General Joseph Votel spent time in northern Syria and met with U.S. military advisors and the leaders of the Syrian Democratic Forces made up of Arab and Kurdish rebel forces, BBC reported.

Speaking after his unannounced visit, Votel said training local forces to fight IS, also known as ISIS, ISIL and Daesh, is the right approach. “I left with increased confidence in their capabilities and our ability to support them. I think that model is working and working well.”

The SDF is made up of about 25,000 Kurdish fighters and about 5,000 Arab fighters.

The visit occurred during a trip to other countries in the region, reported CNN, which had a crew accompanying Votel.

The U.S. military is in the midst of working to accelerate efforts to bring more local Arab and Kurdish forces into the fight in both Syria and Iraq to fight IS.

Votel is the highest-ranking U.S. military official to travel to Syria during its war and this was the first daylight U.S. transport mission into Syria.

At the U.S. military’s request, CNN did not disclose the exact locations Votel visited. The network also agreed to not disclose the intense security precautions taken for the trip, including how Votel flew into Syria.

The visit occurred as the first of 250 additional U.S. special operations troops are arriving in Syria to work with local forces.
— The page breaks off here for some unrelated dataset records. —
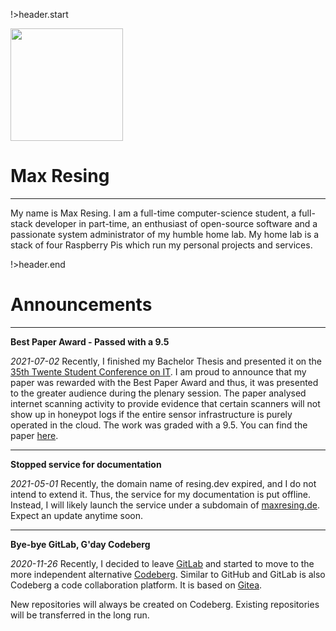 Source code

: <!-- title: maxresing.de -->
<!-- subtitle: Home -->

!>header.start

<img class="portrait rounded-circle" src="https://www.maxresing.de/img/portrait00.png" focusable="false" width="180" />

<h1 class="tc">Max Resing</h1>

***

My name is Max Resing. I am a full-time computer-science student, a full-stack
developer in part-time, an enthusiast of open-source software and a passionate
system administrator of my humble home lab. My home lab is a stack of four
Raspberry Pis which run my personal projects and services.

!>header.end

# Announcements

***

**Best Paper Award - Passed with a 9.5**

*2021-07-02* Recently, I finished my Bachelor Thesis and presented it on the 
[35th Twente Student Conference on IT](https://sites.google.com/utwente.nl/tscit35/homepage).
I am proud to announce that my paper was rewarded with the Best Paper Award and
thus, it was presented to the greater audience during the plenary session.
The paper analysed internet scanning activity to provide evidence that certain
scanners will not show up in honeypot logs if the entire sensor infrastructure is
purely operated in the cloud. The work was graded with a 9.5.
You can find the paper [here](http://purl.utwente.nl/essays/86889).


***

**Stopped service for documentation**

*2021-05-01* Recently, the domain name of resing.dev expired, and I do not intend
to extend it. Thus, the service for my documentation is put offline. Instead, I will
likely launch the service under a subdomain of [maxresing.de](https://www.maxresing.de).
Expect an update anytime soon.

***

**Bye-bye GitLab, G'day Codeberg**

*2020-11-26* Recently, I decided to leave [GitLab](https://gitlab.com) and 
started to move to the more independent alternative [Codeberg](https://codeberg.org).
Similar to GitHub and GitLab is also Codeberg a code collaboration platform.
It is based on [Gitea](https://gitea.io/en-us/).

New repositories will always be created on Codeberg. Existing repositories
will be transferred in the long run.

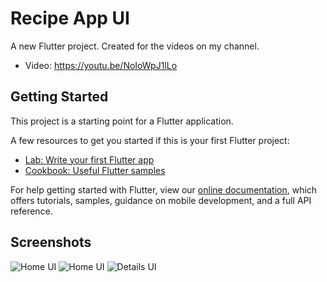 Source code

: # Recipe App UI

A new Flutter project. Created for the videos on my channel.
- Video: https://youtu.be/NoIoWpJ1lLo

## Getting Started

This project is a starting point for a Flutter application.

A few resources to get you started if this is your first Flutter project:

- [Lab: Write your first Flutter app](https://flutter.dev/docs/get-started/codelab)
- [Cookbook: Useful Flutter samples](https://flutter.dev/docs/cookbook)

For help getting started with Flutter, view our 
[online documentation](https://flutter.dev/docs), which offers tutorials, 
samples, guidance on mobile development, and a full API reference.

## Screenshots
![Home UI](https://raw.githubusercontent.com/jonathan1313/RecipeAppUI/master/screen_shot/01.png)
![Home UI](https://raw.githubusercontent.com/jonathan1313/RecipeAppUI/master/screen_shot/02.png)
![Details UI](https://raw.githubusercontent.com/jonathan1313/RecipeAppUI/master/screen_shot/03.png)
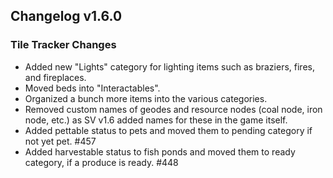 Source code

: ## Changelog v1.6.0

### Tile Tracker Changes

- Added new "Lights" category for lighting items such as braziers, fires, and fireplaces.
- Moved beds into "Interactables".
- Organized a bunch more items into the various categories.
- Removed custom names of geodes and resource nodes (coal node, iron node, etc.) as SV v1.6 added names for these in the game itself.
- Added pettable status to pets and moved them to pending category if not yet pet. #457
- Added harvestable status to fish ponds and moved them to ready category, if a produce is ready. #448

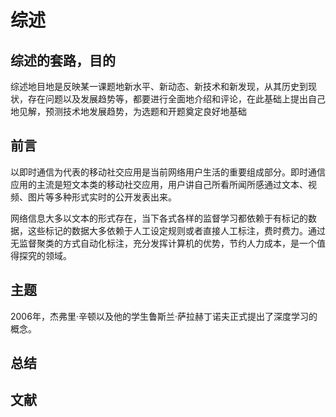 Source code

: # 综述

## 综述的套路，目的

综述地目地是反映某一课题地新水平、新动态、新技术和新发现，从其历史到现状，存在问题以及发展趋势等，都要进行全面地介绍和评论，在此基础上提出自己地见解，预测技术地发展趋势，为选题和开题奠定良好地基础

## 前言

以即时通信为代表的移动社交应用是当前网络用户生活的重要组成部分。即时通信应用的主流是短文本类的移动社交应用，用户讲自己所看所闻所感通过文本、视频、图片等多种形式实时的公开发表出来。

网络信息大多以文本的形式存在，当下各式各样的监督学习都依赖于有标记的数据，这些标记的数据大多依赖于人工设定规则或者直接人工标注，费时费力。通过无监督聚类的方式自动化标注，充分发挥计算机的优势，节约人力成本，是一个值得探究的领域。

## 主题

2006年，杰弗里·辛顿以及他的学生鲁斯兰·萨拉赫丁诺夫正式提出了深度学习的概念。


## 总结

## 文献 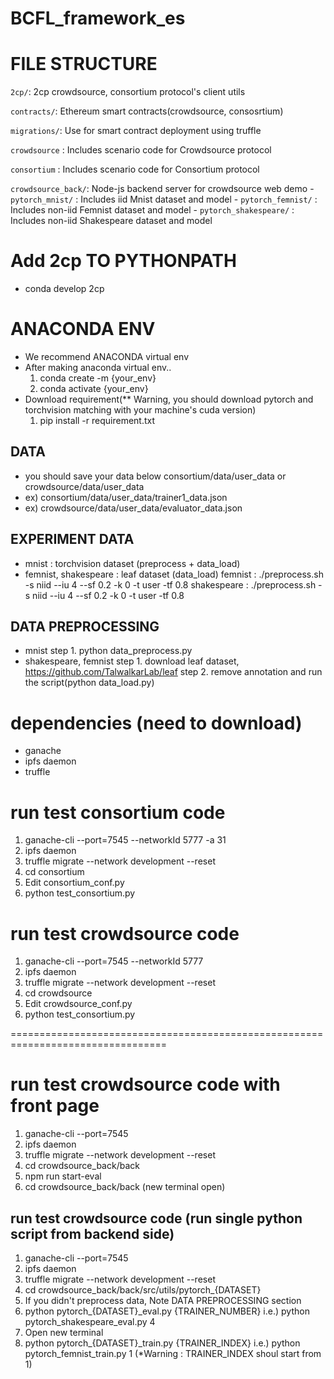 # BCFL_framework_es

# FILE STRUCTURE
`2cp/`: 2cp crowdsource, consortium protocol's client utils

`contracts/`: Ethereum smart contracts(crowdsource, consosrtium)

`migrations/`: Use for smart contract deployment using truffle

`crowdsource` : Includes scenario code for Crowdsource protocol

`consortium` : Includes scenario code for Consortium protocol

`crowdsource_back/`: Node-js backend server for crowdsource web demo
    - `pytorch_mnist/` : Includes iid Mnist dataset and model
    - `pytorch_femnist/` : Includes non-iid Femnist dataset and model
    - `pytorch_shakespeare/` : Includes non-iid Shakespeare dataset and model

# Add 2cp TO PYTHONPATH
- conda develop 2cp

# ANACONDA ENV
- We recommend ANACONDA virtual env
- After making anaconda virtual env..
    1. conda create -m {your_env}
    2. conda activate {your_env}
- Download requirement(** Warning, you should download pytorch and torchvision matching with your machine's cuda version)
    1. pip install -r requirement.txt

## DATA
- you should save your data below consortium/data/user_data or crowdsource/data/user_data
- ex) consortium/data/user_data/trainer1_data.json
- ex)  crowdsource/data/user_data/evaluator_data.json

## EXPERIMENT DATA
- mnist : torchvision dataset (preprocess + data_load)
- femnist, shakespeare : leaf dataset (data_load)
    femnist : ./preprocess.sh -s niid --iu 4 --sf 0.2  -k 0 -t user -tf 0.8
    shakespeare : ./preprocess.sh -s niid --iu 4 --sf 0.2 -k 0 -t user -tf 0.8

## DATA PREPROCESSING
- mnist
    step 1. python data_preprocess.py
- shakespeare, femnist 
    step 1. download leaf dataset, https://github.com/TalwalkarLab/leaf
    step 2. remove annotation and run the script(python data_load.py)

# dependencies (need to download)
- ganache
- ipfs daemon
- truffle




# run test consortium code
1. ganache-cli --port=7545 --networkId 5777 -a 31 
2. ipfs daemon
3. truffle migrate --network development --reset
4. cd consortium
5. Edit consortium_conf.py
6. python test_consortium.py

# run test crowdsource code
1. ganache-cli --port=7545 --networkId 5777
2. ipfs daemon
3. truffle migrate --network development --reset
4. cd crowdsource
5. Edit crowdsource_conf.py
6. python test_consortium.py


=================================================================================

# run test crowdsource code with front page
1. ganache-cli --port=7545
2. ipfs daemon
3. truffle migrate --network development --reset
4. cd crowdsource_back/back
5. npm run start-eval
6. cd crowdsource_back/back (new terminal open)

## run test crowdsource code (run single python script from backend side)
1. ganache-cli --port=7545
2. ipfs daemon
3. truffle migrate --network development --reset
4. cd crowdsource_back/back/src/utils/pytorch_{DATASET}
5. If you didn't preprocess data, Note DATA PREPROCESSING section
6. python pytorch_{DATASET}_eval.py {TRAINER_NUMBER}
        i.e.) python pytorch_shakespeare_eval.py 4
7. Open new terminal
8. python pytorch_{DATASET}_train.py {TRAINER_INDEX}
    i.e.) python pytorch_femnist_train.py 1 
        (*Warning : TRAINER_INDEX shoul start from 1)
The U.S. troops are focusing on training small numbers of forces, then sending them out into the field with larger groups. The local forces are learning very specialized tasks, including how to call in precise and timely intelligence reports from the battlefield that could result in coalition airstrikes against IS targets.

While the ultimate goal in Syria is to assemble perhaps thousands of Arab fighters to retake Raqqa from IS, top U.S. officials privately say that could take months.

The meetings included discussions with Syrian Democratic Forces whose officials are asking for arms and ammunition.